Nicole M. Smith, Marcus K. Giacci, Alexander Gough, Charlotte Bailey, Terence McGonigle, Anna M. B. Black, Thomas O. Clarke, Carole A. Bartlett, K. Swaminathan Iyer, Sarah A. Dunlop, Melinda Fitzgerald

Abstract

Following injury to the central nervous system, increased microglia, secretion of pro- and anti-inflammatory cytokines, and altered blood-brain barrier permeability, a hallmark of degeneration, are observed at and immediately adjacent to the injury site. However, few studies investigate how regions remote from the primary injury could also suffer from inflammation and secondary degeneration. Adult female Piebald-Viral-Glaxo (PVG) rats underwent partial transection of the right optic nerve, with normal, age-matched, unoperated animals as controls.

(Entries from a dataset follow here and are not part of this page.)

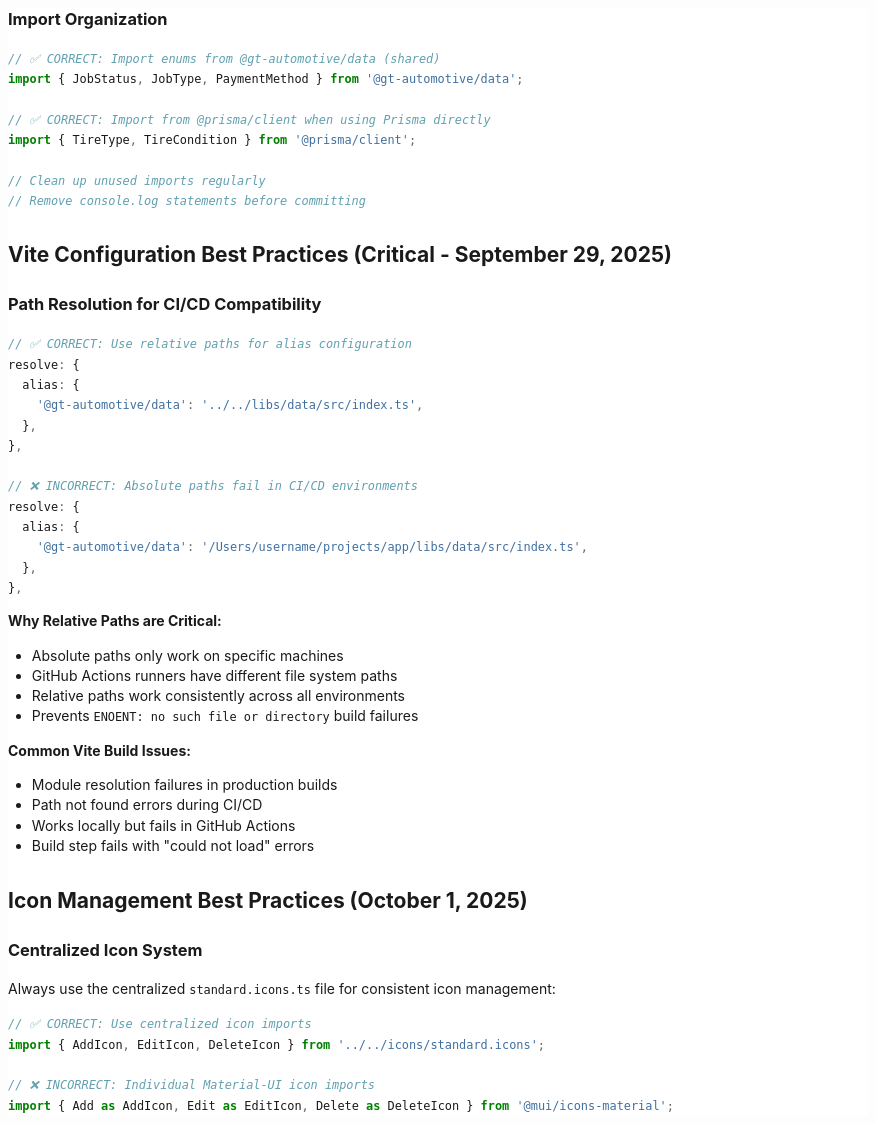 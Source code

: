 ### Import Organization
```typescript
// ✅ CORRECT: Import enums from @gt-automotive/data (shared)
import { JobStatus, JobType, PaymentMethod } from '@gt-automotive/data';

// ✅ CORRECT: Import from @prisma/client when using Prisma directly
import { TireType, TireCondition } from '@prisma/client';

// Clean up unused imports regularly
// Remove console.log statements before committing
```

## Vite Configuration Best Practices (Critical - September 29, 2025)

### Path Resolution for CI/CD Compatibility
```typescript
// ✅ CORRECT: Use relative paths for alias configuration
resolve: {
  alias: {
    '@gt-automotive/data': '../../libs/data/src/index.ts',
  },
},

// ❌ INCORRECT: Absolute paths fail in CI/CD environments
resolve: {
  alias: {
    '@gt-automotive/data': '/Users/username/projects/app/libs/data/src/index.ts',
  },
},
```

**Why Relative Paths are Critical:**
- Absolute paths only work on specific machines
- GitHub Actions runners have different file system paths
- Relative paths work consistently across all environments
- Prevents `ENOENT: no such file or directory` build failures

**Common Vite Build Issues:**
- Module resolution failures in production builds
- Path not found errors during CI/CD
- Works locally but fails in GitHub Actions
- Build step fails with "could not load" errors

## Icon Management Best Practices (October 1, 2025)

### Centralized Icon System
Always use the centralized `standard.icons.ts` file for consistent icon management:

```typescript
// ✅ CORRECT: Use centralized icon imports
import { AddIcon, EditIcon, DeleteIcon } from '../../icons/standard.icons';

// ❌ INCORRECT: Individual Material-UI icon imports
import { Add as AddIcon, Edit as EditIcon, Delete as DeleteIcon } from '@mui/icons-material';
```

Perfusion-fixed brains and right optic nerves were harvested for immunohistochemical assessment of inflammatory markers and blood-brain barrier integrity; fresh-frozen brains were used for multiplex cytokine analysis. Immediately ventral to the optic nerve injury, immunointensity of both the pro-inflammatory biomarker inducible nitric oxide synthase (iNOS) and the anti-inflammatory biomarker arginase-1 (Arg1) increased at 7 days post-injury, with colocalization of iNOS and Arg1 immunoreactivity within individual cells. CD11b+ and CD45+ cells were increased 7 days post-injury, with altered BBB permeability still evident at this time. In the lower and middle optic tract and superior colliculus, IBA1+ resident microglia were first increased at 3 days; ED1+ and CD11b+ cells were first increased in the middle and upper tract and superior colliculus 7 days post-injury. Increased fibrinogen immunoreactivity indicative of altered BBB permeability was first observed in the contralateral upper tract at 3 days and middle tract at 7 days post-injury. Multiplex cytokine analysis of brain homogenates indicated significant increases in the pro-inflammatory cytokines, IL-2 and TNFα, and anti-inflammatory cytokine IL-10 1 day post-injury, decreasing to control levels at 3 days for TNFα and 7 days for IL-2. IL-10 was significantly elevated at 1 and 7 days post-injury with a dip at 3 days post-injury. Partial injury to the optic nerve induces a complex remote inflammatory response, characterized by rapidly increased pro- and anti-inflammatory cytokines in brain homogenates, increased numbers of IBA1+ cells throughout the visual pathways, and increased CD11b+ and ED1+ inflammatory cells, particularly towards the synaptic terminals. BBB permeability can increase prior to inflammatory cell infiltration, dependent on the brain region.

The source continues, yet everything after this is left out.